NZ Must Implement a Four-day Work Week | The Jackal

22 Jul 2025

NZ Must Implement a Four-day Work Week

New Zealand finds itself at a critical juncture. With productivity growth stagnating and our brightest minds departing for greener pastures abroad, the time has come for bold shift in policy direction. The solution may be counterintuitive: working less to achieve more through the implementation of a four-day working week.


Today, RNZ reported:

 
Four-day work week reduces burnout and improves job satisfaction - study

Working a four day week reduces burnout and improves job satisfaction, a new study has found.

The research out of Boston College in the United States tested the effect of reducing employees hours to a four-day week with no reduction in pay.

The study held six-month trials reducing the working hours for 2896 employees across 141 organisations in Australia, Canada, New Zealand, the UK, Ireland and the USA.

The outcomes of the trials were then compared with 12 control companies that did not transition to the shorter work week.

The researchers found that employees with a reduction of eight hours or more per work week self-reported experiencing larger reductions in burnout and improvements in job satisfaction and mental health, as compared with those at companies that maintained a five-day work week.

A small change in physical health was also seen, but the researchers said they expected this was less significant because changes in physical health take time to manifest.

 
The international evidence is compelling and mounting. Belgium became the first country in Europe to legislate for a four-day week in 2022, with Belgian employees winning the right to perform a full workweek in four days instead of the usual five without loss of salary. Microsoft Japan's pioneering trial delivered remarkable results, with overall employee productivity boosted by 40%. Across multiple studies, almost half of respondents said productivity improved either slightly or significantly, with the vast majority of organisations expressing strong interest in continuing such arrangements.

These overseas cases demonstrate a fundamental truth that traditional workplace orthodoxy has long resisted: productivity is not merely a function of hours worked but of focused, engaged, and well-rested human capital. Countries from Spain, Iceland and South Africa to the United States, Germany and Italy are implementing trials and witnessing tangible benefits including reduced healthcare costs, lower employee turnover, and enhanced recruitment capabilities.

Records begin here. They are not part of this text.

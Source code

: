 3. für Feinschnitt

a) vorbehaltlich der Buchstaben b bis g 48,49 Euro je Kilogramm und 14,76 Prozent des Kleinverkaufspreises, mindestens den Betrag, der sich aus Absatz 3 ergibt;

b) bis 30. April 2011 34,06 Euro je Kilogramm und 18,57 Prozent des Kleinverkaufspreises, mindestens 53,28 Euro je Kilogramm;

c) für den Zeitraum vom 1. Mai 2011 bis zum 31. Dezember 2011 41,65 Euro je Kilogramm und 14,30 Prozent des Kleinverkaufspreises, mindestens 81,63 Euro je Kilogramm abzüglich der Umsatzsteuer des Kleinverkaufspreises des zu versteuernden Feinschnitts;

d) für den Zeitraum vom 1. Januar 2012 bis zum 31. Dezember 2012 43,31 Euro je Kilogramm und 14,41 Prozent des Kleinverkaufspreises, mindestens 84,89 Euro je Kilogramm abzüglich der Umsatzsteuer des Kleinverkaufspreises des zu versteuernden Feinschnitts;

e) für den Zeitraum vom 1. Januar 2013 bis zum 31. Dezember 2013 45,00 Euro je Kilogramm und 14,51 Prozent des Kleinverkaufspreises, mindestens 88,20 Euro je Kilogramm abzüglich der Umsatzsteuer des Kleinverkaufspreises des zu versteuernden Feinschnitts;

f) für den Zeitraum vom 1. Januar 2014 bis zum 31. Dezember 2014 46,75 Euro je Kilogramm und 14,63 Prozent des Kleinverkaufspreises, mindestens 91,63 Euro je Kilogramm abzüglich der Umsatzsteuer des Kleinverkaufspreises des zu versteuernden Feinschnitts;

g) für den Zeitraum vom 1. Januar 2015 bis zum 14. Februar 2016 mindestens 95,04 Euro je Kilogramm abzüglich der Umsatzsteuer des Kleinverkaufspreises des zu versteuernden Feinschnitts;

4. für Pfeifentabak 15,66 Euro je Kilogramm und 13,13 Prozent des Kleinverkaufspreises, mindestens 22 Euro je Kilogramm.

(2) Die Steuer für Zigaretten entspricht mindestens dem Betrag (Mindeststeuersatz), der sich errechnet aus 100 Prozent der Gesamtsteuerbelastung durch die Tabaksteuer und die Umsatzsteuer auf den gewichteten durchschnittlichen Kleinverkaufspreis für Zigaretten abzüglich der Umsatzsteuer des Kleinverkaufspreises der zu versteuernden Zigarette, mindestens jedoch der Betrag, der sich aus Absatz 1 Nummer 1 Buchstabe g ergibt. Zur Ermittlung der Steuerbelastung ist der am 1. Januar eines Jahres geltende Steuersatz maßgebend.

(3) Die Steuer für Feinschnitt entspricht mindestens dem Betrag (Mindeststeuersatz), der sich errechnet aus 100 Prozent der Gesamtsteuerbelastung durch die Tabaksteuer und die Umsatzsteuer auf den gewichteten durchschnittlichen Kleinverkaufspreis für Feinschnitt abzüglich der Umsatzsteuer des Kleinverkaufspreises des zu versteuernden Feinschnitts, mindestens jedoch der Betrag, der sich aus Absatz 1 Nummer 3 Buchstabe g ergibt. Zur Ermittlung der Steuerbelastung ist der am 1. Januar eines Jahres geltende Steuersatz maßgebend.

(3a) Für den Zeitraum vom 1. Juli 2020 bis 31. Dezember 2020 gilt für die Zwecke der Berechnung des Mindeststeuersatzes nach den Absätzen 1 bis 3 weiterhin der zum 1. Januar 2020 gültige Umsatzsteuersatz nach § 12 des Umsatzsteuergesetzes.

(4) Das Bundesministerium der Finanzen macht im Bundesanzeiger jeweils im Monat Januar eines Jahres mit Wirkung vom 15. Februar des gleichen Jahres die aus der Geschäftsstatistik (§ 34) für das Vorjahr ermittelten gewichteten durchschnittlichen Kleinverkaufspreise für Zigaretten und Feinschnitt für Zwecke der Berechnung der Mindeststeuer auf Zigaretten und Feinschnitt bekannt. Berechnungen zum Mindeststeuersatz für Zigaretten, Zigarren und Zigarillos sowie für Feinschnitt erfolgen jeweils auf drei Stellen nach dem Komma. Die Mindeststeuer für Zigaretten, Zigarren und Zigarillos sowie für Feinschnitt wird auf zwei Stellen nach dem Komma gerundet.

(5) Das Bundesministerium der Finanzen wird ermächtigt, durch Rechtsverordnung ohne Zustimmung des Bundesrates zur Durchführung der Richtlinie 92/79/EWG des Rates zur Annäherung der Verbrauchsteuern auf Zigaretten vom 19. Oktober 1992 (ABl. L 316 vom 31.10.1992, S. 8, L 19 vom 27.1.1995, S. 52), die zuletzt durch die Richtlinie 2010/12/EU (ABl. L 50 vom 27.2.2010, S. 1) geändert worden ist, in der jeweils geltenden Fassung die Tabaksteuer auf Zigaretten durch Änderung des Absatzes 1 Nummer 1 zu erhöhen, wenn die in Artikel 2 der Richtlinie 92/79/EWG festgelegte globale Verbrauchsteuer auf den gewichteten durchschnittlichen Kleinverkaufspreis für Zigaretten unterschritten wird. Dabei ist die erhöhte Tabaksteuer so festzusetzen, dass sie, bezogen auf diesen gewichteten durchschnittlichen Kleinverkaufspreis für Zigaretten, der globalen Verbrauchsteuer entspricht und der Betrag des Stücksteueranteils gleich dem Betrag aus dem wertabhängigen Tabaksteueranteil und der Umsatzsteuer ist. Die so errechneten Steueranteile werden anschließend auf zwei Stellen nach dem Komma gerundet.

New Zealand's productivity crisis demands urgent attention. The world has been experiencing a productivity slowdown, from which New Zealand has not been exempt, and this matters because sustainable improvements in our living standards depend upon our productivity. Recent Treasury analysis reveals the stark reality facing our nation: when an economy fails to become more productive, real wages stagnate and living standards suffer.

New Zealand Productivity

The National-led government's approach to addressing this challenge has been fundamentally misguided. Rather than investing in innovative workplace policies that could enhance both productivity and worker wellbeing, we've witnessed a regression towards policies that actively undermine both. The dismantling of fair pay agreements, weakening of worker protections, and pursuit of austerity measures that reduce public investment in productivity-enhancing infrastructure represent a backwards step that will inevitably worsen our competitive position.

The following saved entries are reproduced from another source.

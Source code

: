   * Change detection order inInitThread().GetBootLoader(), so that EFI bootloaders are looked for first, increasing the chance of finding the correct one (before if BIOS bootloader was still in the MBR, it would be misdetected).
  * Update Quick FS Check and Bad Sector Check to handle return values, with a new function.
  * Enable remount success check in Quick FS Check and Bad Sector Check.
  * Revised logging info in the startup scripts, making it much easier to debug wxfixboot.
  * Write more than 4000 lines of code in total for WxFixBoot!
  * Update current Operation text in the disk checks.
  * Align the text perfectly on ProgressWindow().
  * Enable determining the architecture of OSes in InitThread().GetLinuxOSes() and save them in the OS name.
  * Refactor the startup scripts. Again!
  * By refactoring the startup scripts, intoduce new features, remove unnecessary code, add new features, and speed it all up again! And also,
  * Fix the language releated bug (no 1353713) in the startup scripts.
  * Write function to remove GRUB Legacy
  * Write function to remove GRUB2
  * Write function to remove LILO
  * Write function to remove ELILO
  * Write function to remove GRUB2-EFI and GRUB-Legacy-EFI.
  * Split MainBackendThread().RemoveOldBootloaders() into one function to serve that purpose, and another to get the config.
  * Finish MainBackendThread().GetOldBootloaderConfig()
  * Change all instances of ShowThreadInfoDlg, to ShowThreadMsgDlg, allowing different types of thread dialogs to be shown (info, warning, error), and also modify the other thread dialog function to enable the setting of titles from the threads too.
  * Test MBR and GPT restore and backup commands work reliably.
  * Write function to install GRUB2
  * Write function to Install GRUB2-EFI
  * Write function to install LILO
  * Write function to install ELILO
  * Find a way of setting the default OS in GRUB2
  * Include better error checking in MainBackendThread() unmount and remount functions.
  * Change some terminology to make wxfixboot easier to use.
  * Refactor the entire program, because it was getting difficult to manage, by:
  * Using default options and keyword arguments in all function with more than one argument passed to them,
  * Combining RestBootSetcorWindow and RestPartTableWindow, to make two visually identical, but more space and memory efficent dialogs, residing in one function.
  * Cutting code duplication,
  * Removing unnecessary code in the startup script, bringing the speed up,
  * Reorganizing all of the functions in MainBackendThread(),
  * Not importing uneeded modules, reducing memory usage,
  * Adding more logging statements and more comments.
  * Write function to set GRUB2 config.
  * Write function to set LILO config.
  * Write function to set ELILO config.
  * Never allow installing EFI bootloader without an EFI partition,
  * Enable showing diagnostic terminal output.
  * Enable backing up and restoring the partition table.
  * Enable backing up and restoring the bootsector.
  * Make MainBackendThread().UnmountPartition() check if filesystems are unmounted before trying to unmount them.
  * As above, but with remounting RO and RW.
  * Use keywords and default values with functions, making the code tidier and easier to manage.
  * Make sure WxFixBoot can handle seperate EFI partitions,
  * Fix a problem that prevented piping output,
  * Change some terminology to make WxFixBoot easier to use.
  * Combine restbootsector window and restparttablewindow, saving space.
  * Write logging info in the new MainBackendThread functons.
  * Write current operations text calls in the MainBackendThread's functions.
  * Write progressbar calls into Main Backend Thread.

These regressive policies have created a demoralising environment for New Zealand workers. Employment law changes that strip away hard-won rights, combined with wage policies that fail to keep pace with inflation, send a clear message: that worker wellbeing and prosperity are secondary considerations to short-term cost-cutting measures. This approach is economically self-defeating, as it not only means less revenue circulating within the economy, it also drives our most talented individuals offshore where they can access better working conditions, higher wages, and more progressive employment practices.

The brain drain accelerating under current policies represents not merely individual career decisions but a national crisis of human capital flight. When our best and brightest seek opportunities in jurisdictions that value work-life balance, offer competitive remuneration, provide better housing opportunities, and implement forward-thinking workplace innovations like four-day working weeks, New Zealand loses the very talent we've trained and need to drive productivity improvements and economic growth here in Aotearoa.

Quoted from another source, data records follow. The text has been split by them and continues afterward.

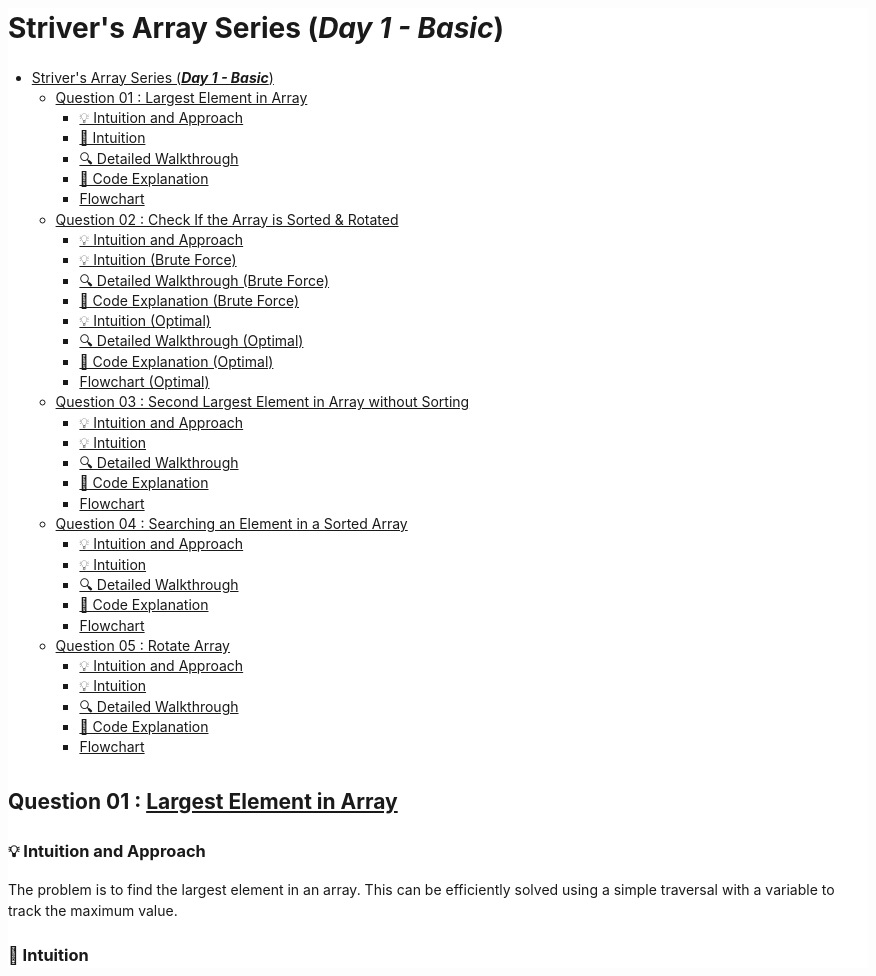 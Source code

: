 # Striver's Array Series (***Day 1 - Basic***)

- [Striver's Array Series (***Day 1 - Basic***)](#strivers-array-series-day-1---basic)
  - [Question 01 : Largest Element in Array](#question-01--largest-element-in-array)
    - [💡 Intuition and Approach](#-intuition-and-approach)
    - [🧠 Intuition](#-intuition)
    - [🔍 Detailed Walkthrough](#-detailed-walkthrough)
    - [📜 Code Explanation](#-code-explanation)
    - [Flowchart](#flowchart)
  - [Question 02 : Check If the Array is Sorted \& Rotated](#question-02--check-if-the-array-is-sorted--rotated)
    - [💡 Intuition and Approach](#-intuition-and-approach-1)
    - [💡 Intuition (Brute Force)](#-intuition-brute-force)
    - [🔍 Detailed Walkthrough (Brute Force)](#-detailed-walkthrough-brute-force)
    - [📜 Code Explanation (Brute Force)](#-code-explanation-brute-force)
    - [💡 Intuition (Optimal)](#-intuition-optimal)
    - [🔍 Detailed Walkthrough (Optimal)](#-detailed-walkthrough-optimal)
    - [📜 Code Explanation (Optimal)](#-code-explanation-optimal)
    - [Flowchart (Optimal)](#flowchart-optimal)
  - [Question 03 : Second Largest Element in Array without Sorting](#question-03--second-largest-element-in-array-without-sorting)
    - [💡 Intuition and Approach](#-intuition-and-approach-2)
    - [💡 Intuition](#-intuition-1)
    - [🔍 Detailed Walkthrough](#-detailed-walkthrough-1)
    - [📜 Code Explanation](#-code-explanation-1)
    - [Flowchart](#flowchart-1)
  - [Question 04 : Searching an Element in a Sorted Array](#question-04--searching-an-element-in-a-sorted-array)
    - [💡 Intuition and Approach](#-intuition-and-approach-3)
    - [💡 Intuition](#-intuition-2)
    - [🔍 Detailed Walkthrough](#-detailed-walkthrough-2)
    - [📜 Code Explanation](#-code-explanation-2)
    - [Flowchart](#flowchart-2)
  - [Question 05 : Rotate Array](#question-05--rotate-array)
    - [💡 Intuition and Approach](#-intuition-and-approach-4)
    - [💡 Intuition](#-intuition-3)
    - [🔍 Detailed Walkthrough](#-detailed-walkthrough-3)
    - [📜 Code Explanation](#-code-explanation-3)
    - [Flowchart](#flowchart-3)

## Question 01 : [Largest Element in Array](https://www.geeksforgeeks.org/problems/largest-element-in-array4009/0)

### 💡 Intuition and Approach

The problem is to find the largest element in an array. This can be efficiently solved using a simple traversal with a variable to track the maximum value.

### 🧠 Intuition
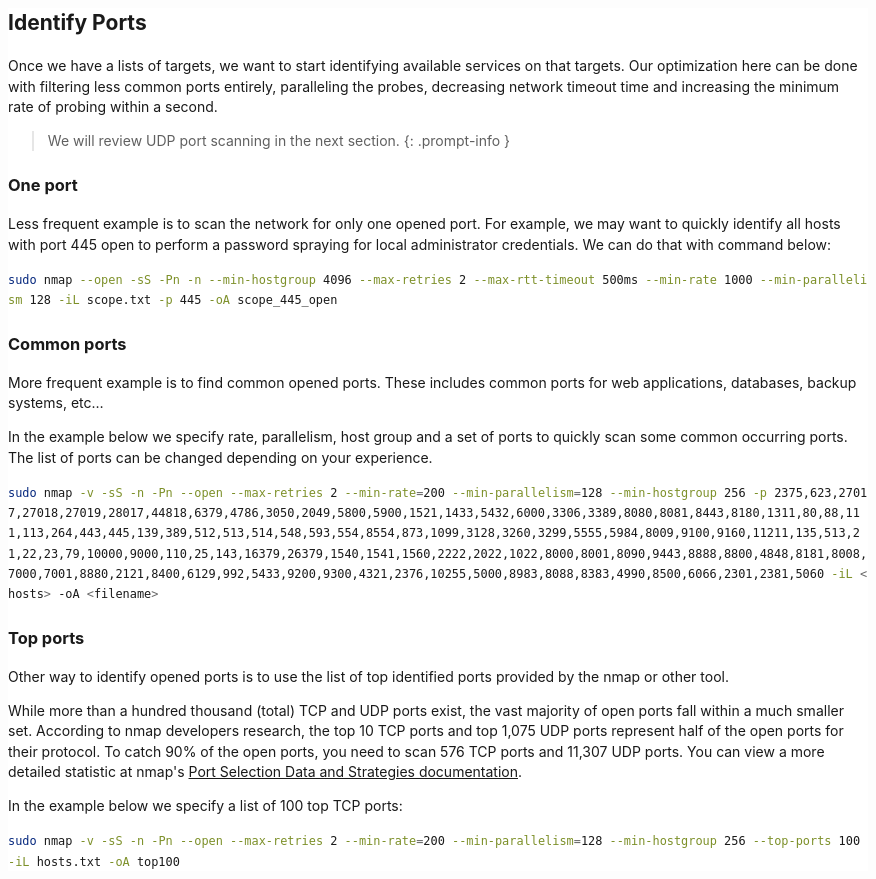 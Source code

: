 ## Identify Ports

Once we have a lists of targets, we want to start identifying available services on that targets. Our optimization here can be done with filtering less common ports entirely, paralleling the probes, decreasing network timeout time and increasing the minimum rate of probing within a second.

> We will review UDP port scanning in the next section.
{: .prompt-info }

### One port

Less frequent example is to scan the network for only one opened port. For example, we may want to quickly identify all hosts with port 445 open to perform a password spraying for local administrator credentials. We can do that with command below:

```bash
sudo nmap --open -sS -Pn -n --min-hostgroup 4096 --max-retries 2 --max-rtt-timeout 500ms --min-rate 1000 --min-parallelism 128 -iL scope.txt -p 445 -oA scope_445_open
```

### Common ports

More frequent example is to find common opened ports. These includes common ports for web applications, databases, backup systems, etc… 

In the example below we specify rate, parallelism, host group and a set of ports to quickly scan some common occurring ports. The list of ports can be changed depending on your experience.

```bash
sudo nmap -v -sS -n -Pn --open --max-retries 2 --min-rate=200 --min-parallelism=128 --min-hostgroup 256 -p 2375,623,27017,27018,27019,28017,44818,6379,4786,3050,2049,5800,5900,1521,1433,5432,6000,3306,3389,8080,8081,8443,8180,1311,80,88,111,113,264,443,445,139,389,512,513,514,548,593,554,8554,873,1099,3128,3260,3299,5555,5984,8009,9100,9160,11211,135,513,21,22,23,79,10000,9000,110,25,143,16379,26379,1540,1541,1560,2222,2022,1022,8000,8001,8090,9443,8888,8800,4848,8181,8008,7000,7001,8880,2121,8400,6129,992,5433,9200,9300,4321,2376,10255,5000,8983,8088,8383,4990,8500,6066,2301,2381,5060 -iL <hosts> -oA <filename>
```

### Top ports

Other way to identify opened ports is to use the list of top identified ports provided by the nmap or other tool. 

While more than a hundred thousand (total) TCP and UDP ports exist, the vast majority of open ports fall within a much smaller set. According to nmap developers research, the top 10 TCP ports and top 1,075 UDP ports represent half of the open ports for their protocol. To catch 90% of the open ports, you need to scan 576 TCP ports and 11,307 UDP ports. You can view a more detailed statistic at nmap's [Port Selection Data and Strategies documentation](https://nmap.org/book/performance-port-selection.html).

In the example below we specify a list of 100 top TCP ports:

```bash
sudo nmap -v -sS -n -Pn --open --max-retries 2 --min-rate=200 --min-parallelism=128 --min-hostgroup 256 --top-ports 100 -iL hosts.txt -oA top100
```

A four-day working week represents more than workplace reform; it constitutes a strategic economic intervention. By reducing working hours while maintaining productivity levels, we create conditions for enhanced innovation, reduced stress-related health costs (particularly relevant as our workforce ages) and improved retention of skilled workers. The model offers particular appeal to younger generations who increasingly prioritise workplace flexibility and well-being alongside traditional career advancement.

The path forward requires political courage to challenge conventional wisdom about workplace organisation. Rather than pursuing policies that treat workers as expendable and a cost to be minimised, we must embrace approaches that recognise human potential as our nation's greatest asset. A four-day working week pilot programme, implemented across selected public and private sector organisations, could demonstrate the productivity gains and wellbeing improvements that international evidence suggests are achievable.

New Zealand cannot afford to persist with outdated workplace models whilst competing nations embrace innovative approaches to human capital management. The choice is stark: continue with regressive policies that drive talent offshore and suppress productivity growth, or adopt progressive workplace reforms that enhance both economic performance and citizen wellbeing. The four-day working week offers a tangible pathway towards reversing our current trajectory and building a more prosperous, equitable future for all New Zealanders.